[Rendered images with source text]
━━━━━━━━
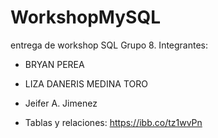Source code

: # WorkshopMySQL
entrega de workshop SQL
Grupo 8.
Integrantes: 

* BRYAN PEREA 
* LIZA DANERIS MEDINA TORO
* Jeifer A. Jimenez

* Tablas y relaciones:
   https://ibb.co/tz1wvPn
━━━━━━━━
** PROBLEM TO SOLVE **
Extract every line from the one containing "DANERIS MEDINA TORO" to the end of the entries, including both of those lines, exactly as given and with nothing added.

** EXPECTED ANSWER **
* LIZA DANERIS MEDINA TORO
* Jeifer A. Jimenez

* Tablas y relaciones:
   https://ibb.co/tz1wvPn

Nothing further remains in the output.